EXERCISE PROMPT:
Each time a line of the listing holds "nested", copy that line.

DATA FOR REVIEW:
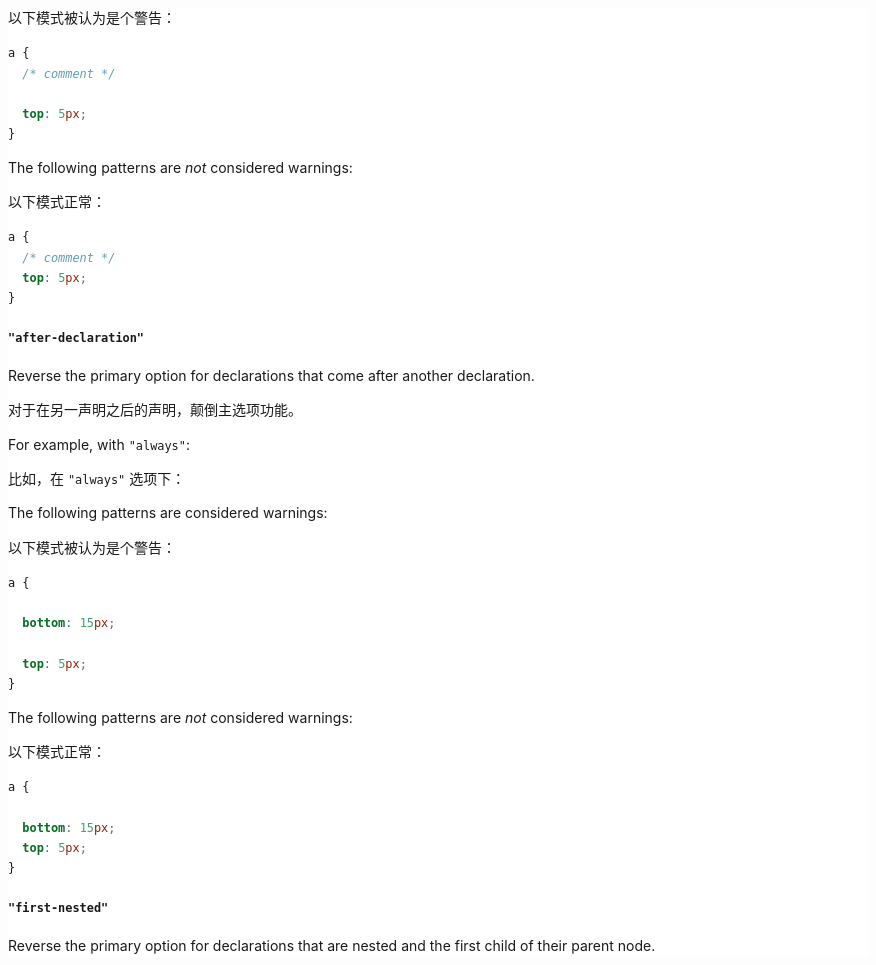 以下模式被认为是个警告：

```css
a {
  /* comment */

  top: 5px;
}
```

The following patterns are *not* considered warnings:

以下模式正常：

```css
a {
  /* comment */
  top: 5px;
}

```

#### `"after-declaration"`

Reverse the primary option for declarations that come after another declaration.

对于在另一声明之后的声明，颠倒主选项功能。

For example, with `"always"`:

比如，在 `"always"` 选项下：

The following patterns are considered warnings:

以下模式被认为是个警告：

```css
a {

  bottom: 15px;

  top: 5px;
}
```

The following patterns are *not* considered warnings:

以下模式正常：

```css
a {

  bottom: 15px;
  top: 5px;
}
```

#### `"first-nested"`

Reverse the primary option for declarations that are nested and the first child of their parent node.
--
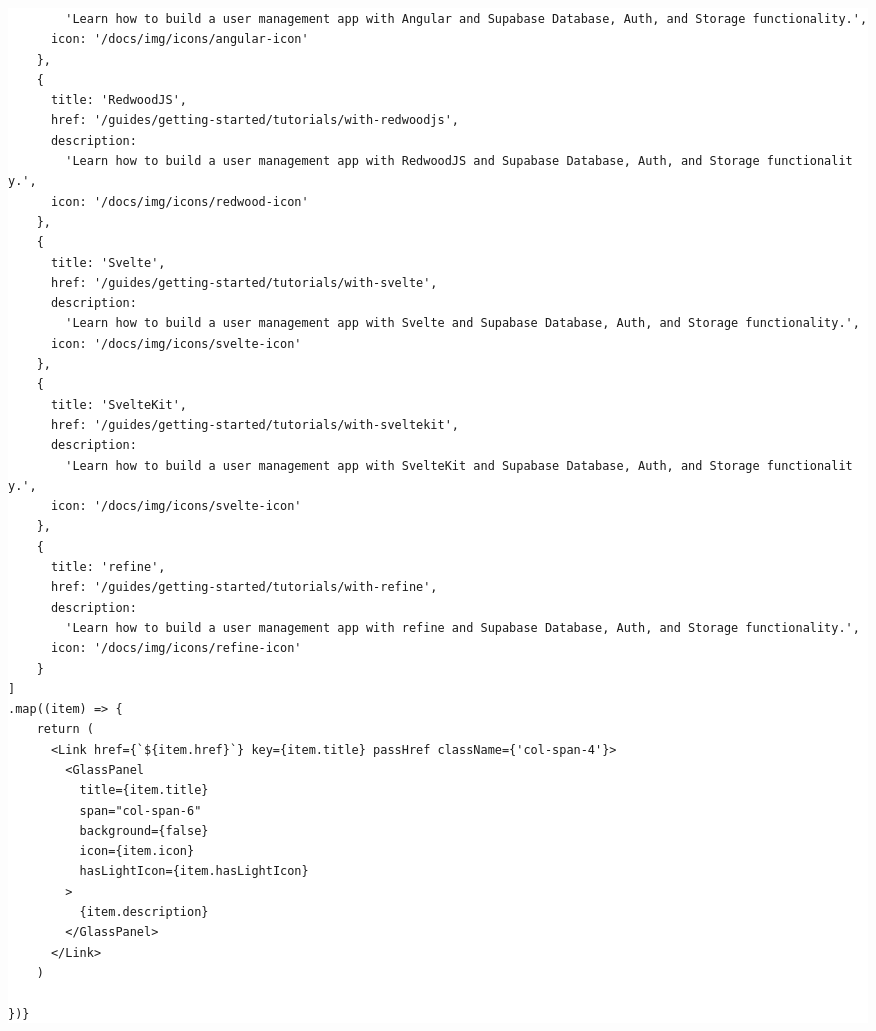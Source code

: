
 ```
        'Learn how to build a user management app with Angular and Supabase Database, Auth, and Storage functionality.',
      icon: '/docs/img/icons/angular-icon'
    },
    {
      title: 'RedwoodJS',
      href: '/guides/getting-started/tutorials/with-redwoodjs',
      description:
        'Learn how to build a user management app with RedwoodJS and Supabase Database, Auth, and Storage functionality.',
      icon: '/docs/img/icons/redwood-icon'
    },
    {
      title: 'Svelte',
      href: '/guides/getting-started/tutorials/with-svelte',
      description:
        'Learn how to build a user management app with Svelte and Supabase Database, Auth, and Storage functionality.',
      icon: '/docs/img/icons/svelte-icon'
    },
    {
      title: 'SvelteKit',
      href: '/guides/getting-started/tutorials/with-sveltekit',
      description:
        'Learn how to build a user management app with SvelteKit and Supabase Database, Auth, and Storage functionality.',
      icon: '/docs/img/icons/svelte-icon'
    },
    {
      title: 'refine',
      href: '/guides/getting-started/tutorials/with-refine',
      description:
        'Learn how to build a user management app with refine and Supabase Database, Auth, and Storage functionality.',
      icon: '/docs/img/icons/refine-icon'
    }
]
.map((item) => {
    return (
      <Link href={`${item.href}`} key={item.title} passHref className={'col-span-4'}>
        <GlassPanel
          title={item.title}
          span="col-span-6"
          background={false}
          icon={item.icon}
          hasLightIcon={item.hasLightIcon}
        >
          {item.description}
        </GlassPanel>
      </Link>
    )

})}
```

OUTPUT OF THE EXERCISE:
#### `"first-nested"`
Reverse the primary option for declarations that are nested and the first child of their parent node.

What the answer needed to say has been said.